Appearance in Satellite Data

  • The satellite image shows a cloud bulge at the rear edge of the cloud band of a Cold Front;
  • In the VIS and IR images the area of the cloud bulge is white, indicating thick and/or multi-level cloudiness;
  • In the IR image the grey shades sometimes are brighter than the rest of the cloud band;
  • In the initial stage the rearward cloud edge takes the form of an S-shape, which becomes more and more pronounced;
  • At a later stage of development a cloud spiral develops from the cloud bulge:
Development directly from the white cloud band
Development within lower cloud emerging beneath the higher cloud layers
04 July 2005/12.00 UTC - Meteosat 8 IR 10.8 image
04 July 2005/12.00 UTC - Meteosat 8 WV 6.2 image
04 July 2005/12.00 UTC - Meteosat 8 VIS 0.6 image

The image reveals two Wave-like structures. One over western Europe and a second over eastern Europe. Only the first Wave is discussed here.

Within the western Wave a frontal zone from southern France (45N) across Switzerland, France, Belgium, the Netherlands, Engeland and further northward is seen. The S-shape of the Wave bulge can be found over Belgium, the Netherlands, the North Sea and the UK. An additional dominant feature is a Comma-like cloud spiral (over Iceland) immediately on the cold rear side of the Wave. Such developing synoptic features can be responsible for deviations in development of the cyclogenesis process in the Wave area. Grey shades in the IR image are brighter in the Wave area than in the other parts of the cloud band. Especially over the Netherlands the Wave appears very bright indicating an increased level of convectivity and possible thunderstorms.

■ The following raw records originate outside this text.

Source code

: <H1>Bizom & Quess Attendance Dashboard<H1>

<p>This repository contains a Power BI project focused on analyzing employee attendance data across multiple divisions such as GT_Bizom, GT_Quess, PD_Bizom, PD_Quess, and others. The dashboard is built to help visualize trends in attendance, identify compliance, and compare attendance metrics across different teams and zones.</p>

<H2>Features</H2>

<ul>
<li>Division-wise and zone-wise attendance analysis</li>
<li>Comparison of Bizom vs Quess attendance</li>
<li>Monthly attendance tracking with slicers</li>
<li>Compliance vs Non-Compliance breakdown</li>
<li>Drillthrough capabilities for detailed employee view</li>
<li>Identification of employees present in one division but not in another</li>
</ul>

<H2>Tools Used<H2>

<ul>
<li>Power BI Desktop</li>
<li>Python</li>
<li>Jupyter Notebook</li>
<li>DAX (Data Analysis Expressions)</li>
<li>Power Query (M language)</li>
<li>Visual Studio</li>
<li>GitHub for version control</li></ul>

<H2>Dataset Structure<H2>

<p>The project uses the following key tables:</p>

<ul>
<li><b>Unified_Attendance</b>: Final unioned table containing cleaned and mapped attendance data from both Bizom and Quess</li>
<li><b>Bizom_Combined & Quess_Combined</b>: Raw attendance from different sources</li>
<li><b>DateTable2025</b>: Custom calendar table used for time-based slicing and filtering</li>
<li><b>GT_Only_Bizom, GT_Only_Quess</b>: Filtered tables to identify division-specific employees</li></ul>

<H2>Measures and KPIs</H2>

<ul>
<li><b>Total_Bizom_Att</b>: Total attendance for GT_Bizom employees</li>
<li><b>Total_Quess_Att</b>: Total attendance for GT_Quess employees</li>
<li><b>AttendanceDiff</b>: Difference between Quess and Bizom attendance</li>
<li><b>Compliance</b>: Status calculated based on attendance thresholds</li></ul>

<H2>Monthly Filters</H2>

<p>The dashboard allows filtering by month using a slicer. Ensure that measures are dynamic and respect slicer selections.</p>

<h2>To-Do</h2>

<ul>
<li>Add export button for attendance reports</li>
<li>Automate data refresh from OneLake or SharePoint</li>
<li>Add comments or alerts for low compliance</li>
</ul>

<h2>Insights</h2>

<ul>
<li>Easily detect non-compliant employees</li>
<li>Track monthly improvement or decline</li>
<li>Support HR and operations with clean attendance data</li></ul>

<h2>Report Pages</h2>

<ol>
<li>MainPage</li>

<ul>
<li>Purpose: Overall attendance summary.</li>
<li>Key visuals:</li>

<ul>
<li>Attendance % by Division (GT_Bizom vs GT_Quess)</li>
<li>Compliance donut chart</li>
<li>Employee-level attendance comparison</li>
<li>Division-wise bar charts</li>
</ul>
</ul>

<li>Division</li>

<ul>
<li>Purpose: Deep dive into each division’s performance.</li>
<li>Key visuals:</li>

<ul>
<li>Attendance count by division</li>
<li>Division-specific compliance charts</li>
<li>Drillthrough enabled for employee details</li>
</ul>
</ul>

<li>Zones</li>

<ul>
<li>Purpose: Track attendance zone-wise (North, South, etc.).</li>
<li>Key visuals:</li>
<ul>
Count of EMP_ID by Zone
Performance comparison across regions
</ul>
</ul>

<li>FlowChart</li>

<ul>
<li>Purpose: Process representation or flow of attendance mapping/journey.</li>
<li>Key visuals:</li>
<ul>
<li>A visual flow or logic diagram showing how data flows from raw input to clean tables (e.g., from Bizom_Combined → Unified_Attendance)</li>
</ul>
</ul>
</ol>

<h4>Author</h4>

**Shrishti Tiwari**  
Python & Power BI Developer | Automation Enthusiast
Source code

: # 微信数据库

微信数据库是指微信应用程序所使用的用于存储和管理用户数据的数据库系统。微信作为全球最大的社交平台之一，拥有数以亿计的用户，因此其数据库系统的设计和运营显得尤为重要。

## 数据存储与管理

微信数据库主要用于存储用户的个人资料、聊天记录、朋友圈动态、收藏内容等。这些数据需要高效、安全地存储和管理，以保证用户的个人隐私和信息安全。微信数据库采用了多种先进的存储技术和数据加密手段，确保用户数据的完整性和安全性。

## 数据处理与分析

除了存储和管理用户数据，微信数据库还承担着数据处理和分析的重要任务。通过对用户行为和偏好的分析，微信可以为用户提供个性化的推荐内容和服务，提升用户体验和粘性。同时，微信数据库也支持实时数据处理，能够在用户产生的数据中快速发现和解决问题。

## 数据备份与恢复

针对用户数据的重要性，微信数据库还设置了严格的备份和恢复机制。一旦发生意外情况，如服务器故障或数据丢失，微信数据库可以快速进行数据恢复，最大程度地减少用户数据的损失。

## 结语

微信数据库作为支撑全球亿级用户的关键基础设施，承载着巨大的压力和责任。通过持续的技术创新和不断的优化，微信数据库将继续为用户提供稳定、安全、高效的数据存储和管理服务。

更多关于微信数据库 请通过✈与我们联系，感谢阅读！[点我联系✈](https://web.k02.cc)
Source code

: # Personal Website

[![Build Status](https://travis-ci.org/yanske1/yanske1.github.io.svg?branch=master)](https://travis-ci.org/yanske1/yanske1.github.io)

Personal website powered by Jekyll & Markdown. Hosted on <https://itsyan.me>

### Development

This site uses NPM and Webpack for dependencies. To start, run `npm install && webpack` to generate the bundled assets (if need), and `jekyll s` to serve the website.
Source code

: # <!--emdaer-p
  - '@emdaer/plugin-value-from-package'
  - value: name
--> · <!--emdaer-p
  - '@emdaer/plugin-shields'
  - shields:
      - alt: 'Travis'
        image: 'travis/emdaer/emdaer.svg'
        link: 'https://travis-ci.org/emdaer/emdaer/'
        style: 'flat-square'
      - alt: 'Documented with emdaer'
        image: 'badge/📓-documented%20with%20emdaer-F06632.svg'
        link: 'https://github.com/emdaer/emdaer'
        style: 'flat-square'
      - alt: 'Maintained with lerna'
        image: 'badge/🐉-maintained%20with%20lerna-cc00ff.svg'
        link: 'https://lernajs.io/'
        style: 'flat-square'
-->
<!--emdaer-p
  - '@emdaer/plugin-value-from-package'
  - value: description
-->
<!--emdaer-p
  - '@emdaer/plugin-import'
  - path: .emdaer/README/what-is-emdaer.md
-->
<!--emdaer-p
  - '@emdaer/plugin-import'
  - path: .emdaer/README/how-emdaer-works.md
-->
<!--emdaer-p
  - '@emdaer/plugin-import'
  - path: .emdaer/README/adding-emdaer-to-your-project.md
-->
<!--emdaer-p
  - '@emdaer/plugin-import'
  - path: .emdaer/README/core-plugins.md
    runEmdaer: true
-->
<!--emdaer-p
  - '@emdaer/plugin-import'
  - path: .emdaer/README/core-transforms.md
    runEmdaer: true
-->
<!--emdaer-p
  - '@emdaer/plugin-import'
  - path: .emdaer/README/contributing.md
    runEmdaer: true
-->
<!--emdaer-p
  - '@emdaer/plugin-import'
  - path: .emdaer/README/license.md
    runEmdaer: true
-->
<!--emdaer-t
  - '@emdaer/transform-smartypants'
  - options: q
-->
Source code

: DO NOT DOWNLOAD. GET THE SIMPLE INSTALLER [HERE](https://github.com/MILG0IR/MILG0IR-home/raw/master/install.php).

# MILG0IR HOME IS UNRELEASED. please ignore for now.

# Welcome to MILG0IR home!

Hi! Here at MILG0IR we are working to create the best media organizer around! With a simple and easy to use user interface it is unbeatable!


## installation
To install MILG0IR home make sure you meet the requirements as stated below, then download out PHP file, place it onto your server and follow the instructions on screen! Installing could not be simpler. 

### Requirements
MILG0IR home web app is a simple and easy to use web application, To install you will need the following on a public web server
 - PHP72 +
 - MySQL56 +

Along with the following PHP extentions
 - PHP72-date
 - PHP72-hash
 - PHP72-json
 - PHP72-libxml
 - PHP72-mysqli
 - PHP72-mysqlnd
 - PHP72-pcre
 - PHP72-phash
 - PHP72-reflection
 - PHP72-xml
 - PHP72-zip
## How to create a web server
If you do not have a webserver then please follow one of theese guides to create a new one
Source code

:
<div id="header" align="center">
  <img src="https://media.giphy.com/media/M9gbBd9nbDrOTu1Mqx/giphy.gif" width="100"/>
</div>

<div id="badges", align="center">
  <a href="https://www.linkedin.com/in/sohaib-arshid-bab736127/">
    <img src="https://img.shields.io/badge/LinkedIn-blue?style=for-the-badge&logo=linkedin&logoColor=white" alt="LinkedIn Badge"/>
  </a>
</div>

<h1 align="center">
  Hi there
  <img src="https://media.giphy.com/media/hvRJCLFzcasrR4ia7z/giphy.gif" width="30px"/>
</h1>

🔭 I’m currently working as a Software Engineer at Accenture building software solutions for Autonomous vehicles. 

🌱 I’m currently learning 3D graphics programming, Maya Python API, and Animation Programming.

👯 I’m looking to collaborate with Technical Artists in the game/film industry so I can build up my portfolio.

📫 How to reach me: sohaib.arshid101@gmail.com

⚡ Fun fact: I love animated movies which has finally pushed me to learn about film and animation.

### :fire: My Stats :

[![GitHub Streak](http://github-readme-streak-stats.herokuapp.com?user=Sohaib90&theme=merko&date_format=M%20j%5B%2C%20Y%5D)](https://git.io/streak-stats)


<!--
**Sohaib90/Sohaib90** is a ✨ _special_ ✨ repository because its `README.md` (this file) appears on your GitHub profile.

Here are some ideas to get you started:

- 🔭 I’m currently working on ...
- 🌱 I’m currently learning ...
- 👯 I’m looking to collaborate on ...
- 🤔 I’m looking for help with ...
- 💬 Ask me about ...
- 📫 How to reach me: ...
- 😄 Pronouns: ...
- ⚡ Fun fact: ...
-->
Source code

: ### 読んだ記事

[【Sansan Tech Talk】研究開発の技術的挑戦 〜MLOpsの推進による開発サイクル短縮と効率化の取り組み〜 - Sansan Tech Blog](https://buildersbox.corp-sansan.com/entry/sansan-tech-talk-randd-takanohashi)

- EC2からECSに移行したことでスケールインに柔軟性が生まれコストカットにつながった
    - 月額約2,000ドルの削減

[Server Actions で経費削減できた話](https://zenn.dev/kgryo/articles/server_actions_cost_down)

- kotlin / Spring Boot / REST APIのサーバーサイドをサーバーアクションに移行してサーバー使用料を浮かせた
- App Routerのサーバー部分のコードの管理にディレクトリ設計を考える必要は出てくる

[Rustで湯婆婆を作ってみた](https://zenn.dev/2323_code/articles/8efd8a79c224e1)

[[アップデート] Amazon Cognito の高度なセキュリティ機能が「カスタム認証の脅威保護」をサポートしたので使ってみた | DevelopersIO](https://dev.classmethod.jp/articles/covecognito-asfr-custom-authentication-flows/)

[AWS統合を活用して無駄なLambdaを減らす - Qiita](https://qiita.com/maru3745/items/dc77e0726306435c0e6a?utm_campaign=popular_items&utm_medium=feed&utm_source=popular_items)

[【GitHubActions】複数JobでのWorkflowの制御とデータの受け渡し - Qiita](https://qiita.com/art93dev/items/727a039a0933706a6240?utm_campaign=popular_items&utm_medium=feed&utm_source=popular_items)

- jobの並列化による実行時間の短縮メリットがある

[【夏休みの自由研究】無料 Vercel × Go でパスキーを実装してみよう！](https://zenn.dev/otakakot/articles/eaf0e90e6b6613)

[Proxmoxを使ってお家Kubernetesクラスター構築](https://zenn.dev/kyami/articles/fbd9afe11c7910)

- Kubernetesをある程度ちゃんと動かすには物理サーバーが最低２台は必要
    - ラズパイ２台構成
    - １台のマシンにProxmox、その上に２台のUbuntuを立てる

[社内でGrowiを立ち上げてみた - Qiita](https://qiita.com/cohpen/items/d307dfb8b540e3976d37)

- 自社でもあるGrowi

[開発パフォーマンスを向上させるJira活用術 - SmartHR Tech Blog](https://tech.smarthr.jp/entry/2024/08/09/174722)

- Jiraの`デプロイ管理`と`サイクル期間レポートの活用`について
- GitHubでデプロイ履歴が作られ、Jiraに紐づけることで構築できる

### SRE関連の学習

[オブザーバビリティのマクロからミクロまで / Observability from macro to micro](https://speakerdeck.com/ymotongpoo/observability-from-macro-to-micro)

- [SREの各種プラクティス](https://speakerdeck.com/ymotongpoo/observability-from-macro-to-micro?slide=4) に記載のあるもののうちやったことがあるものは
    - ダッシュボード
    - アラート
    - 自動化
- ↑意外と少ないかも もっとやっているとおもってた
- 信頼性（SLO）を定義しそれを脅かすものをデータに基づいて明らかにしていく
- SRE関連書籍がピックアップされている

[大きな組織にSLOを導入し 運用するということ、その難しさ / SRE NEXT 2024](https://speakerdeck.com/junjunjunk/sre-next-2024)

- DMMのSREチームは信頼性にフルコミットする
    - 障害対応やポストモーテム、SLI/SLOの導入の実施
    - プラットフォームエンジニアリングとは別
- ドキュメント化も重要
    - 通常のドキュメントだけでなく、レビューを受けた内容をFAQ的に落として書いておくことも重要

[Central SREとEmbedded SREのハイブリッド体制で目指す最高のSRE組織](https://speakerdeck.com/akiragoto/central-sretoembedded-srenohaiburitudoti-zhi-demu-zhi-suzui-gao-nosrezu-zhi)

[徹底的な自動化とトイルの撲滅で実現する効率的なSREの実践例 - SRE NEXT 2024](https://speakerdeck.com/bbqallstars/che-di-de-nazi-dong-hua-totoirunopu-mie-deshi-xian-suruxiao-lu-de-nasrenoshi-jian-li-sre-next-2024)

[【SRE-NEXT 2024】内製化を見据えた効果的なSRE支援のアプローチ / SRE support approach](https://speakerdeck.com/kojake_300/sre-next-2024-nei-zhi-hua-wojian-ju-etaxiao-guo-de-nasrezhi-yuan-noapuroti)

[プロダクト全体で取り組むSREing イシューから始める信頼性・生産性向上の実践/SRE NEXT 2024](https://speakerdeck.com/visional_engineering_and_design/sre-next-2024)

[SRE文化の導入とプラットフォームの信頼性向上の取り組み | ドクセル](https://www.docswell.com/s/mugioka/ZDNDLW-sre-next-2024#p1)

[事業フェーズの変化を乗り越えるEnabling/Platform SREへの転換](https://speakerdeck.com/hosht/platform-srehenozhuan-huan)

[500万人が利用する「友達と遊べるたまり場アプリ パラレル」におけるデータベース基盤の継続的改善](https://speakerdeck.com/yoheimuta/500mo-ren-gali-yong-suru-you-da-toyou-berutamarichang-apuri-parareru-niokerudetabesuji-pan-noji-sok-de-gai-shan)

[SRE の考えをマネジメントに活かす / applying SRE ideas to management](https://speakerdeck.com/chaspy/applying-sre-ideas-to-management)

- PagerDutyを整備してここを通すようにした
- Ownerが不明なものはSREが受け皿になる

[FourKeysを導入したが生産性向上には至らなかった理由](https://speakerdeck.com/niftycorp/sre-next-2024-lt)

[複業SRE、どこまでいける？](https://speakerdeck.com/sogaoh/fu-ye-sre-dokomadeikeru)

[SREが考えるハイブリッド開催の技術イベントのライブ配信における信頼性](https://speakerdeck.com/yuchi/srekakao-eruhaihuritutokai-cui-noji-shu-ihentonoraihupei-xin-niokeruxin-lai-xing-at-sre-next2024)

In the VIS image no differentiation in the grey shades between the Wave area and the rest of the cloud band can be observed. This indicates multi-layered thick cloudiness. The Wave point can be expected within the cloud band close to the point of inflexion of the S-shape of the Wave (see Key parameters).

In the WV image the water vapour Dark Stripes over Sweden and Poland and the dry intrusion over western France are quite striking. The convection noted over the northern part of the Netherlands is well shown by this image.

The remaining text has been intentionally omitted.